Posted by Sean Cork | Apr 02, 2020

The mandatory shelter-in-place order issued by Governor Newsom in March 2020 has presented many businesses with a dilemma regarding employee treatment.  Does the business maintain its workforce at present levels (assuming revenue justifies such an option, of course), or should the business consider furloughs or layoffs?  Does the law impose different obligations on employers that layoff or furlough employees?  These are just some of the many questions employers face in these difficult times.  While it is impossible to address all of these issues in detail, the following overview will be helpful to any business or business owner.

  1. Unionized Workforces. Before exploring the differences between furloughs and layoffs, it is important to note that employers with unionized workforces will likely face additional challenges.  The National Labor Relations Act and the terms of the collective bargaining agreement may impose additional obligations on an employer when it comes to furlough and layoff decisions.  Employers are required to engage in good faith bargaining with the union about such matters unless there are compelling economic exigencies or the terms of the collective bargaining agreement provide otherwise.  Employers with unionized workforces should consult with their labor counsel as soon as possible to determine what additional obligations, if any, with which the employer must comply.
  2. Layoffs. Under California's labor laws, a layoff is a separation of the employer-employee relationship.  Once the separation takes effect, all compensation and benefits for the laid-off employee are terminated.  When an employee is laid off, he or she must go through the rehire process in order to rejoin the employer's workforce.

Employers that employ large workforces may also be subject to the provisions of the state and federal WARN Acts (which stand for Worker Adjustment Retraining Notification Act).  The provisions of the federal WARN Act are triggered if an employer lays off 50 or more employees in a 90-day period and the layoff will last longer than 6 months (which is obviously met if the layoffs are permanent).  If the WARN Act applies, the employer is required to provide at least 60 calendar days' written notice to employees affected by the layoff.  Failure to provide this notice may result in the employer being liable for up to 60 days of back pay and benefits as well as civil fines of $500 per day.

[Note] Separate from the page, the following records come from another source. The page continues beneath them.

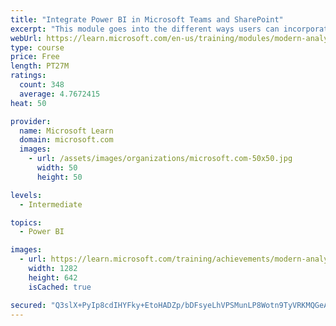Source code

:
 ```yaml
---
title: "Integrate Power BI in Microsoft Teams and SharePoint"
excerpt: "This module goes into the different ways users can incorporate Power BI reports or visuals into Microsoft Teams and SharePoint to collaborate with others. This functionality allows users to pair analytics with collaboration tools they are already familiar with."
webUrl: https://learn.microsoft.com/en-us/training/modules/modern-analytics-teams/
type: course
price: Free
length: PT27M
ratings:
  count: 348
  average: 4.7672415
heat: 50

provider:
  name: Microsoft Learn
  domain: microsoft.com
  images:
    - url: /assets/images/organizations/microsoft.com-50x50.jpg
      width: 50
      height: 50

levels:
  - Intermediate

topics:
  - Power BI

images:
  - url: https://learn.microsoft.com/training/achievements/modern-analytics-teams-social.png
    width: 1282
    height: 642
    isCached: true

secured: "Q3slX+PyIp8cdIHYFky+EtoHADZp/bDFsyeLhVPSMunLP8Wotn9TyVRKMQGeA1I2XOQsqPrMZEQF4OVw0yu7/u6O2vBIulS85fpHEQuRdqli8jBcf1Qh0rMmQxiLDUS9idBRMbBFtEsw2ecTP1NFAR+kL0LYwEyrLaVvbH5g10wihpKnRVRbEQuxliTFdjQGf1Sp/2fzogYAAXjcnbIM7Zmwmt3Fi06B8LZrxySOluojURF5K1QieQb91VQ2oy5l3znWQL8LR6qy1uRvTvKQaGJ1FSERR+3YApRduE1AcDdI+FkWTCvzIxCWe82ot9moljsgsvWbcffptVzOSYYA+IotoDVeoO4iBC8exNbcJzb/s2+5eYrOv2NTeqcyoUkabau+Gh7FbcGH7UcA/2prjnUCNhlZHrDG4kBFoNO2U0A=;NwAqXHHeI3SkEpKG5mq33w=="
---
```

  1. Furlough. A furlough involves an employer suspending its employees work schedule.  Furloughed employees remain employed by the business but are barred from work during the duration of the furlough.  Employees are not paid during this period but do retain their benefits.  In the event that an employee performs any work during a furlough, that employee must be paid for the work performed.  Hourly employees are to be paid at their hourly rate, while non-exempt employees are entitled to an entire week's pay for any time worked during that week.  Employers must be aware that any task performed for the employer constitutes “work” and thus includes what may seem to be minor tasks like making phone calls or checking work emails. 
  2. Paycheck Protection Program. As I wrote yesterday, the CARES Act authorizes the Small Small Business Administration to implement the Paycheck Protection Program.  Under this program, the SBA will provide loans to small businesses to assist in keeping workers on their payroll.  These loans will be forgiven if the proceeds are used to pay payroll, rent, utilities, and interest on mortgages, so long as at least 75% of the loan amount is used to meet payroll.  Loan forgiveness will be reduced if full-time headcount declines, or if salaries and wages decrease.  Businesses that borrow money under the Paycheck Protection Plan must be cognizant of these provisions if they want to ensure that any loans are forgiven.

The COVID-19 crisis remains fluid and no one knows that the future holds.  If you own a small business it is imperative that you take steps now to protect your livelihood.  It is also imperative that you reach out to qualified attorneys to assist you in these efforts.

About the Author

Sean Cork

Sean Cork, Attorney Recognized as one of the Best Lawyers in America® on numerous occasions since 2013. Sean Comes to the table with Over 18 years experience advising Fortune 500 companies and hedge funds in bankruptcy, restructuring, and insolvency, including leading complex federal litigatio...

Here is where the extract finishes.